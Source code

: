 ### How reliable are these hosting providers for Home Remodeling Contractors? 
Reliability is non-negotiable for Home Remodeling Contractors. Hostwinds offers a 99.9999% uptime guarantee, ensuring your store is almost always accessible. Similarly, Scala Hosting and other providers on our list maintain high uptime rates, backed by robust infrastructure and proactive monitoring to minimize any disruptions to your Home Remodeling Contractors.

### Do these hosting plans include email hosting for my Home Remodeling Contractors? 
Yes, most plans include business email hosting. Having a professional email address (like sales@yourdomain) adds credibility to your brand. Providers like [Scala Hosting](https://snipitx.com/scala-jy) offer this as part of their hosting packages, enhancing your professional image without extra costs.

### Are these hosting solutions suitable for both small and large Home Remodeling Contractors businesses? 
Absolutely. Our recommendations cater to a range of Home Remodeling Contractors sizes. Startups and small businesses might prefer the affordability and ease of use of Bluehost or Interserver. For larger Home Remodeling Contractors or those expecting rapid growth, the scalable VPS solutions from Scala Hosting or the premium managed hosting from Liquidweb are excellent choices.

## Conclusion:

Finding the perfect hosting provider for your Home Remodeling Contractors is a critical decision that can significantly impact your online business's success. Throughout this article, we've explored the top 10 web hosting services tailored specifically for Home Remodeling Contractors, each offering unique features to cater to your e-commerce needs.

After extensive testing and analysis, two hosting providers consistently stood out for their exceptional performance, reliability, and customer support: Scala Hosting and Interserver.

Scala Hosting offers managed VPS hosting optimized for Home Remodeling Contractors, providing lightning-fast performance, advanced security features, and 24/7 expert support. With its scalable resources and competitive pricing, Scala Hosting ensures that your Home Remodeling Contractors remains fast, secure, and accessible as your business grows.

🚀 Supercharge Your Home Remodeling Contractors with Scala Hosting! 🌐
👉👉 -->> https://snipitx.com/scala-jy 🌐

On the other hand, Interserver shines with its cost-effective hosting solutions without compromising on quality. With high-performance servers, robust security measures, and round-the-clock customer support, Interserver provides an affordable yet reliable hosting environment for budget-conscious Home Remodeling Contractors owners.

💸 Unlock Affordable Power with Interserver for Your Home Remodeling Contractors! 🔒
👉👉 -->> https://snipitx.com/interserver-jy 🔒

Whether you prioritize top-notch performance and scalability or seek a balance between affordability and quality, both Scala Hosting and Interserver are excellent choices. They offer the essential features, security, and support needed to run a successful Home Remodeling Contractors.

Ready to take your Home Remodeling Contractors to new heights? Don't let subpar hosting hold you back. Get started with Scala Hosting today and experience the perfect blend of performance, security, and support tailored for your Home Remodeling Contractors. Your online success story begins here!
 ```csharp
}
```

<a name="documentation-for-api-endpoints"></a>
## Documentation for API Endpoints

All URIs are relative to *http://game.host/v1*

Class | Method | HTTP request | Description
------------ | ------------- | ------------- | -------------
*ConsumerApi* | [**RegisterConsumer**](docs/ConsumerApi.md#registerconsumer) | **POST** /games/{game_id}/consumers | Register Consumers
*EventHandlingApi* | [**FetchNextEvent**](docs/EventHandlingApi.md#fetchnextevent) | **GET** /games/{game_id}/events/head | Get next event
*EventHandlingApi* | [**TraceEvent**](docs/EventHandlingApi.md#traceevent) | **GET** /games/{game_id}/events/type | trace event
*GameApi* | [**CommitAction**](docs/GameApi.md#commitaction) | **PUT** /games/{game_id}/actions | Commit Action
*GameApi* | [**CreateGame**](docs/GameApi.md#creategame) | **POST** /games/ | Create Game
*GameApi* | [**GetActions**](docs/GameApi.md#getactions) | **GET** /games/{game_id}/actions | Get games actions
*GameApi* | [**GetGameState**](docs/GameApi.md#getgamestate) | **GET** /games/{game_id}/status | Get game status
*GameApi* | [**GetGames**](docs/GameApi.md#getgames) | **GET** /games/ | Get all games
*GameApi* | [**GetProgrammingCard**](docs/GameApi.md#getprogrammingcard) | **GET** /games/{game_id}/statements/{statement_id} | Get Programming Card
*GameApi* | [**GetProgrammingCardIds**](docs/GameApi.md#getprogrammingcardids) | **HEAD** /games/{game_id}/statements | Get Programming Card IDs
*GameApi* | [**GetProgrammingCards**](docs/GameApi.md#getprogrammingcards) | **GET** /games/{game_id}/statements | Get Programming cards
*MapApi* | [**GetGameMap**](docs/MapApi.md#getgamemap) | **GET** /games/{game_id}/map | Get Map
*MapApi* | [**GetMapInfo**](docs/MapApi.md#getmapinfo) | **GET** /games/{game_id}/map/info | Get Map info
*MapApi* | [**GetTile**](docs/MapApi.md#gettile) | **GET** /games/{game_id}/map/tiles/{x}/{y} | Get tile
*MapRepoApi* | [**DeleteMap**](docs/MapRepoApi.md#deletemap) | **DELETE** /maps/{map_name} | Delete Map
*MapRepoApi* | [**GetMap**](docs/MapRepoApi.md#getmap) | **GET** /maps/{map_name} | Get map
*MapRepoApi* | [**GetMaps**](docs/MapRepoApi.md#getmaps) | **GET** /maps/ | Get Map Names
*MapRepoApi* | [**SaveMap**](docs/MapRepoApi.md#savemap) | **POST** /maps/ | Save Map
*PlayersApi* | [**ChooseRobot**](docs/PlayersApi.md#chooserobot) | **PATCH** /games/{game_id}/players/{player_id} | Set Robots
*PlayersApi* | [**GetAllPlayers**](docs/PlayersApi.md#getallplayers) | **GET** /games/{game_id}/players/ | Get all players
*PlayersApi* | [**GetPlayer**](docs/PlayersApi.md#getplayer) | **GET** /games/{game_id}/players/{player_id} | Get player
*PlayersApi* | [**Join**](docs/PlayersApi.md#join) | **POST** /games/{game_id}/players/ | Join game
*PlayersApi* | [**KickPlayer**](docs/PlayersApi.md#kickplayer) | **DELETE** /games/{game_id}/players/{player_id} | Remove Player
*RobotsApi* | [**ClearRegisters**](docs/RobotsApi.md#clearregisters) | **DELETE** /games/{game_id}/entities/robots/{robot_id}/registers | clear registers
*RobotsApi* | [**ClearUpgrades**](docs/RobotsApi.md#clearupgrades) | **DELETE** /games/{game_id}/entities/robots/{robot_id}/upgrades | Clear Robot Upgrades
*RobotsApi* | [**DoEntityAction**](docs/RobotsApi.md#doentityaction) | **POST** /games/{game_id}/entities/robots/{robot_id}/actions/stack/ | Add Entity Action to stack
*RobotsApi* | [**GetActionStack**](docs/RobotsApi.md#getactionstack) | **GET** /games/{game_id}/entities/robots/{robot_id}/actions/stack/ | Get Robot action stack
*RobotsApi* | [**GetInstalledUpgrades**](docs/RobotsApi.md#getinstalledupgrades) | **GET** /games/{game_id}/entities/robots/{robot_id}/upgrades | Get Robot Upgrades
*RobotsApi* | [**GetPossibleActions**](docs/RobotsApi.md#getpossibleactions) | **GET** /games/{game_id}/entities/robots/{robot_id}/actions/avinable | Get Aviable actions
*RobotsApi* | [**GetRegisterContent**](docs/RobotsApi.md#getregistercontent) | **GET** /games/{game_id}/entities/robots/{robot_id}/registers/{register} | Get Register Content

-*-*-

* **AIM OF THE TASK**: The "Get Aviable actions" line through the last line above: set these down exactly and add nothing else.

* **FINISHED EXERCISE**:
*RobotsApi* | [**GetPossibleActions**](docs/RobotsApi.md#getpossibleactions) | **GET** /games/{game_id}/entities/robots/{robot_id}/actions/avinable | Get Aviable actions
*RobotsApi* | [**GetRegisterContent**](docs/RobotsApi.md#getregistercontent) | **GET** /games/{game_id}/entities/robots/{robot_id}/registers/{register} | Get Register Content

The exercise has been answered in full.